Aim of the exercise: When you write out the records, keep every word exact and drop the pictures.

(Excerpts from a dataset)

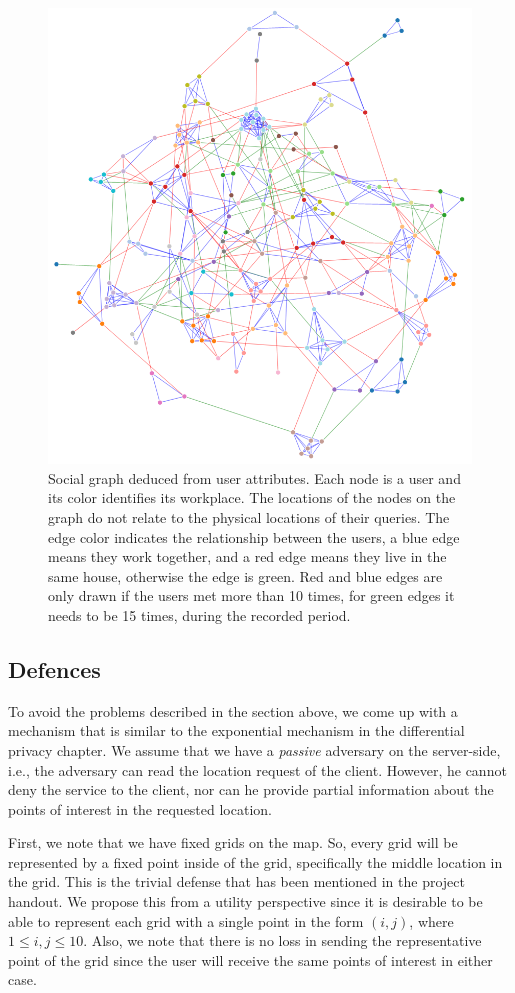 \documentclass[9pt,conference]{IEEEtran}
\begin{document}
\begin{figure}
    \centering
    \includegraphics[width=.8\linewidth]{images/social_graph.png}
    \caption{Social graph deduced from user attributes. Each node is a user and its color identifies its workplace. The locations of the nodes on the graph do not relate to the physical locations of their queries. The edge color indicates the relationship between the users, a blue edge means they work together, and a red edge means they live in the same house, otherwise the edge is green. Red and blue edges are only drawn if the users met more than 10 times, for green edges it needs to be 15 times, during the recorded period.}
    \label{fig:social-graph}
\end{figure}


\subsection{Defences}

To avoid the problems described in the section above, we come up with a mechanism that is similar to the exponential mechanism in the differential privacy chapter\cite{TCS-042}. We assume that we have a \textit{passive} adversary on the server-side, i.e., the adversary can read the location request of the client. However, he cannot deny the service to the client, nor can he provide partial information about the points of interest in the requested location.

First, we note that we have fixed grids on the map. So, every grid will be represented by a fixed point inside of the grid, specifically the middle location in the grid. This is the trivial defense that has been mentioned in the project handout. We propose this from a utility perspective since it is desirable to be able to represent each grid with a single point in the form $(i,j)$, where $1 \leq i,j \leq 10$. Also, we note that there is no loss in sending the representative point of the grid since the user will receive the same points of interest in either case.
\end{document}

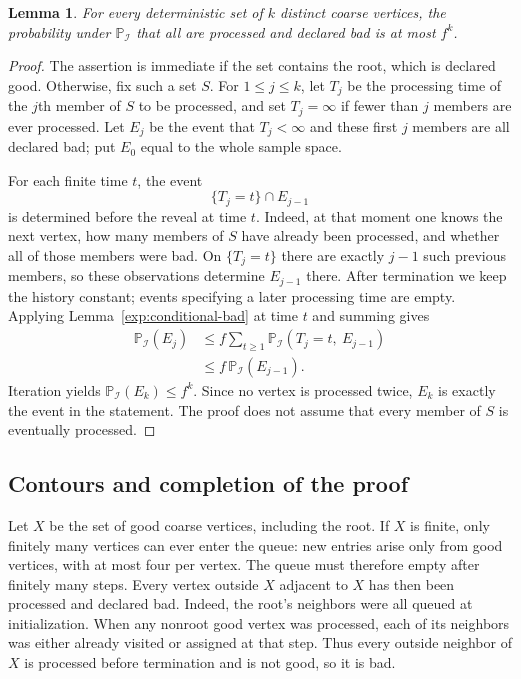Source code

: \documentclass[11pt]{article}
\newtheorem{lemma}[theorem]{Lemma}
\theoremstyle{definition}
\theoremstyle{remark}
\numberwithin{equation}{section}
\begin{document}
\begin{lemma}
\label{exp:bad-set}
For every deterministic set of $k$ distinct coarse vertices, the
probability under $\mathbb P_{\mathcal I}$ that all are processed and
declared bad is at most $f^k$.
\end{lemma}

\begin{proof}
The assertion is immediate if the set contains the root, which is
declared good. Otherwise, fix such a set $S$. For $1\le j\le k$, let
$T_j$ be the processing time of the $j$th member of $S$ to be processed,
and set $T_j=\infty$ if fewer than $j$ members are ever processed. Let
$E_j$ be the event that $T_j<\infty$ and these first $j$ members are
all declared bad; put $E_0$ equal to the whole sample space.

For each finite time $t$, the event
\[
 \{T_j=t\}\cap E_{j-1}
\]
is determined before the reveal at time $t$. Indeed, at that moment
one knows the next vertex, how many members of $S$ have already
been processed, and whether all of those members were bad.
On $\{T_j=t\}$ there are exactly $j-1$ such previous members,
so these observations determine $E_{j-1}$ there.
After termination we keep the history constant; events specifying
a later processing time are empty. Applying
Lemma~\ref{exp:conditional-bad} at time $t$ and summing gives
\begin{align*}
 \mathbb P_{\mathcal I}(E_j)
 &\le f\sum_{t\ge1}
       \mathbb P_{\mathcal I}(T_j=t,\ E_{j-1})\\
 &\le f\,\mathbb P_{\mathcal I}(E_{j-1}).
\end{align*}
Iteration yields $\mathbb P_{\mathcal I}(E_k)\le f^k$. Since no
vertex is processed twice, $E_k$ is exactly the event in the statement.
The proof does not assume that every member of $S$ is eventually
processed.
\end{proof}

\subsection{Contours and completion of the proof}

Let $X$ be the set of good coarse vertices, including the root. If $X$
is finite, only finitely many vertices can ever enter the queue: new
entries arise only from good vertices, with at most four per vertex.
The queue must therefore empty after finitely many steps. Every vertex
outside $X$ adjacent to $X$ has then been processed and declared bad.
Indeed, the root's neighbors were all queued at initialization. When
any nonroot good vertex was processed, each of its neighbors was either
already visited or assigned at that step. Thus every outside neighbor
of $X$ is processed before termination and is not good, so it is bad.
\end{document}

Task result:
 \documentclass[9pt,conference]{IEEEtran}
\begin{document}
\begin{figure}
    \centering
    \includegraphics[width=.8\linewidth]{images/social_graph.png}
    \caption{Social graph deduced from user attributes. Each node is a user and its color identifies its workplace. The locations of the nodes on the graph do not relate to the physical locations of their queries. The edge color indicates the relationship between the users, a blue edge means they work together, and a red edge means they live in the same house, otherwise the edge is green. Red and blue edges are only drawn if the users met more than 10 times, for green edges it needs to be 15 times, during the recorded period.}
    \label{fig:social-graph}
\end{figure}


\subsection{Defences}

To avoid the problems described in the section above, we come up with a mechanism that is similar to the exponential mechanism in the differential privacy chapter\cite{TCS-042}. We assume that we have a \textit{passive} adversary on the server-side, i.e., the adversary can read the location request of the client. However, he cannot deny the service to the client, nor can he provide partial information about the points of interest in the requested location.

First, we note that we have fixed grids on the map. So, every grid will be represented by a fixed point inside of the grid, specifically the middle location in the grid. This is the trivial defense that has been mentioned in the project handout. We propose this from a utility perspective since it is desirable to be able to represent each grid with a single point in the form $(i,j)$, where $1 \leq i,j \leq 10$. Also, we note that there is no loss in sending the representative point of the grid since the user will receive the same points of interest in either case.
\end{document}

Source code

: \documentclass[11pt]{article}
\newtheorem{lemma}[theorem]{Lemma}
\theoremstyle{definition}
\theoremstyle{remark}
\numberwithin{equation}{section}
\begin{document}
\begin{lemma}
\label{exp:bad-set}
For every deterministic set of $k$ distinct coarse vertices, the
probability under $\mathbb P_{\mathcal I}$ that all are processed and
declared bad is at most $f^k$.
\end{lemma}

\begin{proof}
The assertion is immediate if the set contains the root, which is
declared good. Otherwise, fix such a set $S$. For $1\le j\le k$, let
$T_j$ be the processing time of the $j$th member of $S$ to be processed,
and set $T_j=\infty$ if fewer than $j$ members are ever processed. Let
$E_j$ be the event that $T_j<\infty$ and these first $j$ members are
all declared bad; put $E_0$ equal to the whole sample space.

For each finite time $t$, the event
\[
 \{T_j=t\}\cap E_{j-1}
\]
is determined before the reveal at time $t$. Indeed, at that moment
one knows the next vertex, how many members of $S$ have already
been processed, and whether all of those members were bad.
On $\{T_j=t\}$ there are exactly $j-1$ such previous members,
so these observations determine $E_{j-1}$ there.
After termination we keep the history constant; events specifying
a later processing time are empty. Applying
Lemma~\ref{exp:conditional-bad} at time $t$ and summing gives
\begin{align*}
 \mathbb P_{\mathcal I}(E_j)
 &\le f\sum_{t\ge1}
       \mathbb P_{\mathcal I}(T_j=t,\ E_{j-1})\\
 &\le f\,\mathbb P_{\mathcal I}(E_{j-1}).
\end{align*}
Iteration yields $\mathbb P_{\mathcal I}(E_k)\le f^k$. Since no
vertex is processed twice, $E_k$ is exactly the event in the statement.
The proof does not assume that every member of $S$ is eventually
processed.
\end{proof}

\subsection{Contours and completion of the proof}

Let $X$ be the set of good coarse vertices, including the root. If $X$
is finite, only finitely many vertices can ever enter the queue: new
entries arise only from good vertices, with at most four per vertex.
The queue must therefore empty after finitely many steps. Every vertex
outside $X$ adjacent to $X$ has then been processed and declared bad.
Indeed, the root's neighbors were all queued at initialization. When
any nonroot good vertex was processed, each of its neighbors was either
already visited or assigned at that step. Thus every outside neighbor
of $X$ is processed before termination and is not good, so it is bad.
\end{document}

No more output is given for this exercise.